The extension is a thin TypeScript wrapper that bundles the TextMate grammar (for syntax highlighting) and spawns the language server via vscode-languageclient. Every semantic feature comes from the LSP, keeping the extension surface small and free of drift.
Release process
Tag pushes drive the release pipeline. From the repo root:
# 1. Bump the version
cd editor/vscode-warden
npm version 0.2.0 --no-git-tag-version
# 2. Commit + push
git add package.json package-lock.json
git commit -m "chore(vscode): bump to 0.2.0"
git push origin main
# 3. Tag — the workflow handles validate, package, publish to Marketplace
# + Open VSX, and a GitHub Release with the .vsix attached.

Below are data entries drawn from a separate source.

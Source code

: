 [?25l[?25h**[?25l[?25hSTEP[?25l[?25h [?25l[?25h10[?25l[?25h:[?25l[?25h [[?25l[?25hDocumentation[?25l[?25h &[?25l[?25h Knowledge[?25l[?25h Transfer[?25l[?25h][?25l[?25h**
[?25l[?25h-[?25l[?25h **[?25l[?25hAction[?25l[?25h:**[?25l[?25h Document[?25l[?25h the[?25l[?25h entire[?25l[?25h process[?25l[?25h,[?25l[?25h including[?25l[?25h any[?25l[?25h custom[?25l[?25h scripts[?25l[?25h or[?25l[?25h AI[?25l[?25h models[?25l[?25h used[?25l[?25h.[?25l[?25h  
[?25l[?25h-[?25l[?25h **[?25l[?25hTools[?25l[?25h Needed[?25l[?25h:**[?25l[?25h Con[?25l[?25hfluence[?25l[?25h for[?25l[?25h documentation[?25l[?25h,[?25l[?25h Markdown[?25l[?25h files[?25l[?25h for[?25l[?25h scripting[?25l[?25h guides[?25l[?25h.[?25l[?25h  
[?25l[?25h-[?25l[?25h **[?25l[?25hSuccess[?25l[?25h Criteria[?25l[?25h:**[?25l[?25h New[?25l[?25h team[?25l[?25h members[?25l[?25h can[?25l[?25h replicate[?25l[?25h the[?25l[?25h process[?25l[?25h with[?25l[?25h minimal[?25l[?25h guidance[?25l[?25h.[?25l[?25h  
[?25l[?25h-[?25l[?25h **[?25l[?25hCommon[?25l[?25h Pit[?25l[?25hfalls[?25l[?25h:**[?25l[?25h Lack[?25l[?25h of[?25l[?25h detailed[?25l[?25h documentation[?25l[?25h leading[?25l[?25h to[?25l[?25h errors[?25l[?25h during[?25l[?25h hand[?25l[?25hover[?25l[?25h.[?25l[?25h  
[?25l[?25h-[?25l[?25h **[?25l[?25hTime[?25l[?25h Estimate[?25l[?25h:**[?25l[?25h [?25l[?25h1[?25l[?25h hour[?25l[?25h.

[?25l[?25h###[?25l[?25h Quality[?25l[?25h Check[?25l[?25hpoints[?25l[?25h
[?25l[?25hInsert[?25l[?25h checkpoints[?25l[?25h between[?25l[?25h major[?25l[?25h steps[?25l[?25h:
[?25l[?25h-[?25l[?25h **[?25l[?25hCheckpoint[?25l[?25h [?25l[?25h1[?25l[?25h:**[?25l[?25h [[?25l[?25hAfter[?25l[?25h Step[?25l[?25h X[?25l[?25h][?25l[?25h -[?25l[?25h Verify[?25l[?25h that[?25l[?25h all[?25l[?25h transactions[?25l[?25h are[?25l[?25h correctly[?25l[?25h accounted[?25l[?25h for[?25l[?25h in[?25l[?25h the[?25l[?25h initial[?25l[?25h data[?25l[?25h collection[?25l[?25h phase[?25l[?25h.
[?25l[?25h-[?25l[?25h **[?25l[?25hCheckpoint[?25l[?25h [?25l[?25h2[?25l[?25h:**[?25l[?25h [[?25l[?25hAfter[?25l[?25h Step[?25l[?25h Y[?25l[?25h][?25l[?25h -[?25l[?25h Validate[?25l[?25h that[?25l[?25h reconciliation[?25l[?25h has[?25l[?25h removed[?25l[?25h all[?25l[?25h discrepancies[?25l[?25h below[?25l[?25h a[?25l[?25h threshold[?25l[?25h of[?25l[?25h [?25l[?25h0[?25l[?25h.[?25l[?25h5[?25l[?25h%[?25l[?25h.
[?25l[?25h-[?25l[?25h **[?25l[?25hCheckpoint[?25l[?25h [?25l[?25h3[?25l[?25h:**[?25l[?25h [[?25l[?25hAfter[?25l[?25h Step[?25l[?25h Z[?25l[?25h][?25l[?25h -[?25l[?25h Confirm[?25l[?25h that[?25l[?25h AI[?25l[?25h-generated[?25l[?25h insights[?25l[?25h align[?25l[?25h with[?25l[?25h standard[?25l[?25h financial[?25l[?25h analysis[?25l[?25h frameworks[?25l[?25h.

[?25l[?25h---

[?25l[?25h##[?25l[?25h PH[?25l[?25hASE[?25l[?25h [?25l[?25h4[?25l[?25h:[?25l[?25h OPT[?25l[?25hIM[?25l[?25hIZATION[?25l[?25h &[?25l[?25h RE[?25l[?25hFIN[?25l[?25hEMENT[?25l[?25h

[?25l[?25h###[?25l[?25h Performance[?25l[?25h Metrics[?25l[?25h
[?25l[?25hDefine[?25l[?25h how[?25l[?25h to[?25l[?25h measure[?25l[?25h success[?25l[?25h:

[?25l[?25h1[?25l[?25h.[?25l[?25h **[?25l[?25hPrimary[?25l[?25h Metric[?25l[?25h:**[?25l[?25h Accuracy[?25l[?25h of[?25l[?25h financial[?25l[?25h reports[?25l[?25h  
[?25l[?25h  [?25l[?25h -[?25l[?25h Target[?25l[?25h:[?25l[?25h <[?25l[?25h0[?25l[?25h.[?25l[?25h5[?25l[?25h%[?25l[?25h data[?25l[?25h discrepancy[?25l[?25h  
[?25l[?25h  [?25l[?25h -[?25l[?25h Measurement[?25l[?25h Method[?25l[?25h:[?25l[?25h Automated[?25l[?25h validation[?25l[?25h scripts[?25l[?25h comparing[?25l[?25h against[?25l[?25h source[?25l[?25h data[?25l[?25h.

git tag vscode-warden/v0.2.0
git push origin vscode-warden/v0.2.0PRs touching editor/vscode-warden/** run the validate job (lint → compile → package) without publishing. The full pipeline lives at .github/workflows/vscode-extension.yml. Required secrets: VSCE_PAT (Marketplace) and optionally OVSX_PAT (Open VSX).
Other editor assets
editor/ also ships the source-of-truth grammar files used by these tools:
warden.tmLanguage.json— TextMate grammar for VS Code, Sublime, IntelliJ.tree-sitter-warden/— Tree-sitter grammar scaffold for Helix, Neovim, Zed, GitHub web. Mirrorsdsl/parser.go. Distribution via a future standalone repo.
When the DSL changes, all four artifacts (canonical Go parser, lexer, TextMate grammar, tree-sitter grammar) need updating. The repo's editor/README.md enumerates the synchronization steps.